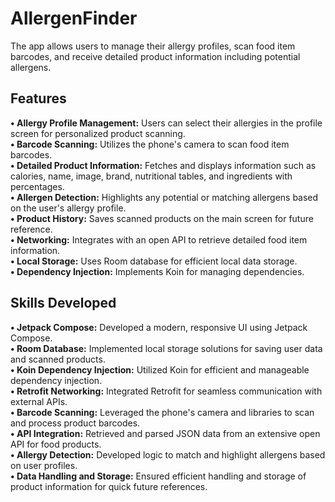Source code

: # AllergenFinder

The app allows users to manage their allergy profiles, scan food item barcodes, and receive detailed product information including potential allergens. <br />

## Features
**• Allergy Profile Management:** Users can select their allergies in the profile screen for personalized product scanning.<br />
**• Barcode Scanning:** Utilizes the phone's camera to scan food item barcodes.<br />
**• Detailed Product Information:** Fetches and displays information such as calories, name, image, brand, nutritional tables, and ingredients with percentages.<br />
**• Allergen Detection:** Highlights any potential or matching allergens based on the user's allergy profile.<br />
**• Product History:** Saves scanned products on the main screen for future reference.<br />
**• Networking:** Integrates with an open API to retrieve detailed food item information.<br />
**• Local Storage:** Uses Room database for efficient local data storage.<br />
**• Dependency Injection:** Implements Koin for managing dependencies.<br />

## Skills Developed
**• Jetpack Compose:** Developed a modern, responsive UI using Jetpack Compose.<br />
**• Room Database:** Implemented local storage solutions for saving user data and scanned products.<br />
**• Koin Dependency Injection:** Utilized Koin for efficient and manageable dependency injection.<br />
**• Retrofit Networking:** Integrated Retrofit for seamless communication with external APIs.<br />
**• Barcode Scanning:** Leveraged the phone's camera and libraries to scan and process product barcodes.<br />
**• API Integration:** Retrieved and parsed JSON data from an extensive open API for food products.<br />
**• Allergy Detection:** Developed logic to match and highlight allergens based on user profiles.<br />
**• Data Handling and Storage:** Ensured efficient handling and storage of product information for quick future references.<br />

○ ○ ○ ○

Every line in the records is to be retyped exactly as it stands; the pictures stay out.

Source code

: # AllergenFinder

The app allows users to manage their allergy profiles, scan food item barcodes, and receive detailed product information including potential allergens. <br />

## Features
**• Allergy Profile Management:** Users can select their allergies in the profile screen for personalized product scanning.<br />
**• Barcode Scanning:** Utilizes the phone's camera to scan food item barcodes.<br />
**• Detailed Product Information:** Fetches and displays information such as calories, name, image, brand, nutritional tables, and ingredients with percentages.<br />
**• Allergen Detection:** Highlights any potential or matching allergens based on the user's allergy profile.<br />
**• Product History:** Saves scanned products on the main screen for future reference.<br />
**• Networking:** Integrates with an open API to retrieve detailed food item information.<br />
**• Local Storage:** Uses Room database for efficient local data storage.<br />
**• Dependency Injection:** Implements Koin for managing dependencies.<br />

## Skills Developed
**• Jetpack Compose:** Developed a modern, responsive UI using Jetpack Compose.<br />
**• Room Database:** Implemented local storage solutions for saving user data and scanned products.<br />
**• Koin Dependency Injection:** Utilized Koin for efficient and manageable dependency injection.<br />
**• Retrofit Networking:** Integrated Retrofit for seamless communication with external APIs.<br />
**• Barcode Scanning:** Leveraged the phone's camera and libraries to scan and process product barcodes.<br />
**• API Integration:** Retrieved and parsed JSON data from an extensive open API for food products.<br />
**• Allergy Detection:** Developed logic to match and highlight allergens based on user profiles.<br />
**• Data Handling and Storage:** Ensured efficient handling and storage of product information for quick future references.<br />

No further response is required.